Hillary Smails, as in Judge Elihu Smails. Don’t go saying Murray or Dangerfield or, God forbid, Chevy Chase was the star of Caddyshack. They were all good, but Ted Knight so completely ruled.
Feel free to savor this terrific compilation reel of Smails highlights at your leisure. I started the clip at 1:30, where there are three straight scenes where Smails’ nervous little non-verbal chortles are just genius. “Ohh? Ho Ho. Ha Ha!” And of course at 2:38 comes the line that defines the character. “You’ll get nothing and like it!”
Now, cue up the all-but-certain Democratic nominee, SHOUTING something like Elihu’s catchphrase: that single payer “Will never, ever come to pass.” You can see her crew nodding their heads sagely. Tsk. Tsk. Those silly single-payer dreamers. “You’ll get nothing and like it!” is an applause line for her! Last week we learned that consultants working for the Super PACs backing Hillary Clinton are joining in the battle to defeat a single-payer proposition for the state of Colorado. So not only is it, “Single payer is never ever going to happen.” It’s “Single payer is never, ever going to happen, because my people are working to prevent it from happening.” One wonders how that would play as an applause line.
Just as Judge Smails had a foil in Dangerfield’s crass interloper Al Czervik–utterer of the the film’s ultimate line,“Hey everybody, we’re all gonna get laid!”–so too does Hillary have a a foil in Senator Sanders, portrayed (widely and wrongly) in mainstream accounts as a naif promising everybody “free stuff.”
Even as the consensus says he has no path to victory, he continues to surge, filling stadiums, dominating primaries as he did Tuesday, winning every county in West Virginia. West Virginia! (I know. It’s become home to racists since Hillary won there in 2008, apparently, a state of affairs that can only be explained by Carl Diggler.)
My admiration for Bernie is neither absolute, nor unconditional. I don’t agree with him on all policy fronts. There’s the gun control thing, and the fact that he’s a little too accepting of the foreign policy consensus–drone bombing, extrajudicial assassination, and whatnot. But all in all, for a candidate that actually still has a (slim) chance to win the whole thing, I mean, my God. He has ideas, good ones, and speaks his mind. This is a once-in-a-generation politician.
Whatever happens over the next 180 days or so, Bernie has changed the expectations of what government can offer. His proposals for tuition-free public college and single payer are far from idealistic, or unrealistic. They are what governments offer in virtually every other civilized country. Sanders putting those ideas out there is an embarrassment to Clinton and the DNC, and their promise of nothing–of basically not being Trump. (Do I even need to say I find Trump terrifying? But he is a symptom, not the disease.) I may be wrong, but there’s a fair bit of evidence that the neoliberal experiment–from the Atari Democrats forward–is in its last days. Add up the Sanders and Trump supporters, and you’ll find something like two-thirds of Americans are contemptuous of the pitiful things the Democrats (and their Republican partners) have offered in exchange for economic security. You may have lost your job and your pension, but LOOK: NAFTA and 401(k)s!

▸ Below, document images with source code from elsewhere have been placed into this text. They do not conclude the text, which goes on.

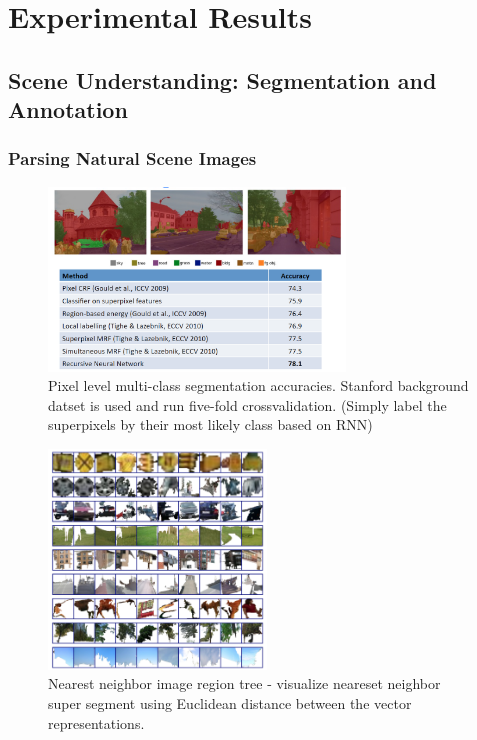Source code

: \documentclass{beamer}
\begin{document}
\section{Experimental Results}
\frame{\tableofcontents}
\subsection{Scene Understanding: Segmentation and Annotation}
\frame
{
  \frametitle{Parsing Natural Scene Images}
  \begin{figure}[ht]  
  	\begin{center}
  		\includegraphics[width=3.1in]{images/ex5.png}   
		\caption{Pixel level multi-class segmentation accuracies. Stanford background datset is used and run five-fold crossvalidation. (Simply label the superpixels by their most likely class based on RNN)}
	\end{center}
  \end{figure}
}
\frame
{
  \begin{figure}[ht]  
  	\begin{center}
  		\includegraphics[height=2.3in]{images/ex2.png}   
		\caption{Nearest neighbor image region tree - visualize neareset neighbor super segment using Euclidean distance between the vector representations.}
	\end{center}
  \end{figure}
}
\frame
\end{document}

Hillary’s going to get the nomination. The MATH! They say. And she will go on to win easily. If you say so.
Ignore all the polls that have Sanders easily beating Trump head to head, and Hillary struggling. Just today a Quinnipiac poll reveals that Clinton’s until-very-recently substantial lead is gone: she and Trump are virtually tied in three key swing states, and yes, that Bernie beats Trump in all of them.
Contrast the images from, say, the Sanders rally in Washington Square Park with this pitiful clip from an appearance by the front-runner in Los Angeles earlier this week. Which candidate looks like a future president?
LA doesn't seem to like Hillary Clinton..her campaign rally today lasted less than a minute. This is over half of it pic.twitter.com/5IwqTTuTqv
There’s been a gleeful sense of schadenfreude in the coverage churned out by left-leaning outlets in particular. How lovely it has been to watch the conservative movement’s house of cards fall into shambles!
The problem, of course, is that Republicans aren’t the only party facing an historic rift. Over the past two weeks, it’s become increasingly obvious that grassroots liberals are thoroughly disgusted by their own party establishment.
The Republicans no doubt face a brutal convention, in which they must either nominate an unpopular candidate or incur the wrath of the masses by handpicking an establishment figure.
But the Democrats already face a kind of inverse dilemma. Barring a miracle, they will nominate an establishment candidate who is at best tepidly supported, and at worst reviled, by those who have rallied behind her insurgent foe, Bernie Sanders.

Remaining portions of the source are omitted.